My heart goes out to the family and friends of Scott Allen Wolverton for their tragic loss. I offer my deepest condolences to everyone who knew and loved Wolverton. Please keep them in your prayers.
According to the U.S. Consumer Product Safety Commission’s (CPSC) ATV accident statistics, there were 750 fatalities and 146,600 injuries relating to ATV crashes in the United States in 2006. Those numbers were only 517 and 110,000 in 2001. There has been a dramatic increase in the number of ATV accident deaths and injuries in just five years and that may be largely attributed to the increasing popularity of all-terrain and off-road vehicles, especially in California where we have year-round good weather.
We are also increasingly finding out about ATV product defects, especially design defects in ATVs that make them prone to rolling over and offering very little in terms of protection to its occupants in the event of a ATV crash. We’ve seen that a number of drivers and passengers, get hurt or even die in spite of wearing helmets or other safety gear. Some of these inherently unstable vehicles can also travel at a high rate of speed on rough terrain, increasing the chances of tipping over.

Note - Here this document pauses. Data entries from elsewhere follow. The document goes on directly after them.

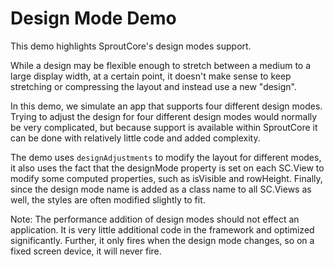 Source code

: # Design Mode Demo

This demo highlights SproutCore's design modes support.

While a design may be flexible enough to stretch between a medium to a large
display width, at a certain point, it doesn't make sense to keep stretching
or compressing the layout and instead use a new "design".

In this demo, we simulate an app that supports four different design modes.
Trying to adjust the design for four different design modes would normally
be very complicated, but because support is available within SproutCore it 
can be done with relatively little code and added complexity.

The demo uses `designAdjustments` to modify the layout for different modes, it
also uses the fact that the designMode property is set on each SC.View to
modify some computed properties, such as isVisible and rowHeight.  Finally,
since the design mode name is added as a class name to all SC.Views as well,
the styles are often modified slightly to fit.

Note: The performance addition of design modes should not effect an application.
It is very little additional code in the framework and optimized significantly.
Further, it only fires when the design mode changes, so on a fixed screen 
device, it will never fire.
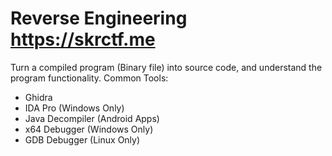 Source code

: # Reverse Engineering https://skrctf.me
Turn a compiled program (Binary file) into source code, and understand the program functionality.
Common Tools:
* Ghidra
* IDA Pro (Windows Only)
* Java Decompiler (Android Apps)
* x64 Debugger (Windows Only)
* GDB Debugger (Linux Only)
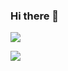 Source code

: ### Hi there 👋

<!--
**Lorenzo-Pappalardo/Lorenzo-Pappalardo** is a ✨ _special_ ✨ repository because its `README.md` (this file) appears on your GitHub profile.

Here are some ideas to get you started:

- 🔭 I’m currently working on ...
- 🌱 I’m currently learning ...
- 👯 I’m looking to collaborate on ...
- 🤔 I’m looking for help with ...
- 💬 Ask me about ...
- 📫 How to reach me: ...
- 😄 Pronouns: ...
- ⚡ Fun fact: ...
-->

[<img src="https://github-readme-stats.vercel.app/api?username=Lorenzo-Pappalardo&&show_icons=true&title_color=ffd500&icon_color=db222a&text_color=ffd500&bg_color=1d3461">](https://github.com/Lorenzo-Pappalardo)

[<img src="https://github-readme-stats.vercel.app/api/top-langs/?username=Lorenzo-Pappalardo&&show_icons=true&title_color=ffd500&text_color=ffd500&bg_color=1d3461&layout=compact">](https://github.com/Lorenzo-Pappalardo)
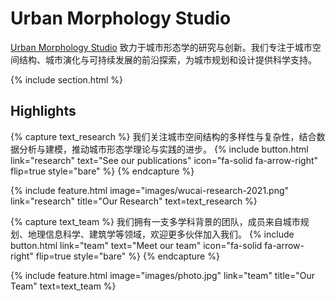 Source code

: ---
---

# Urban Morphology Studio

[Urban Morphology Studio](https://suyunlei.github.io/UMS/) 致力于城市形态学的研究与创新。我们专注于城市空间结构、城市演化与可持续发展的前沿探索，为城市规划和设计提供科学支持。

<!-- {%
  include button.html
  type="docs"
  link="https://greene-lab.gitbook.io/lab-website-template-docs"
%}
{%
  include button.html
  type="github"
  text="On GitHub"
  link="greenelab/lab-website-template"
%} -->

{% include section.html %}

## Highlights

{% capture text_research %}
我们关注城市空间结构的多样性与复杂性，结合数据分析与建模，推动城市形态学理论与实践的进步。
{%
  include button.html
  link="research"
  text="See our publications"
  icon="fa-solid fa-arrow-right"
  flip=true
  style="bare"
%}
{% endcapture %}

{%
  include feature.html
  image="images/wucai-research-2021.png"
  link="research"
  title="Our Research"
  text=text_research
%}

{% capture text_team %}
我们拥有一支多学科背景的团队，成员来自城市规划、地理信息科学、建筑学等领域，欢迎更多伙伴加入我们。
{%
  include button.html
  link="team"
  text="Meet our team"
  icon="fa-solid fa-arrow-right"
  flip=true
  style="bare"
%}
{% endcapture %}

{%
  include feature.html
  image="images/photo.jpg"
  link="team"
  title="Our Team"
  text=text_team
%}

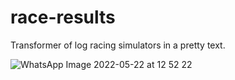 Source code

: # race-results
Transformer of log racing simulators in a pretty text.

![WhatsApp Image 2022-05-22 at 12 52 22](https://user-images.githubusercontent.com/6097080/169704767-9d90380f-16bd-417f-99f7-911464862e8c.jpeg)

The family of Scott Allen Wolverton would be well-advised to consult a California ATV accident attorney well-versed in product defect cases, who will help determine whether this accident was caused by a product defect in the 2004 Polaris Ranger. Between the years 2000 and 2008, Polaris has issued 16 recalls for many of its ATV models for various product defects ranging from the engine overheating to loss of steering control, according to CPSC’s Web site. The best California product defect law firms will be able to have the vehicle examined for product defects, mechanical malfunction and other evidence. It is very important for Wolverton’s family to preserve the ATV in its crashed state unaltered, so it can be thoroughly examined for defects.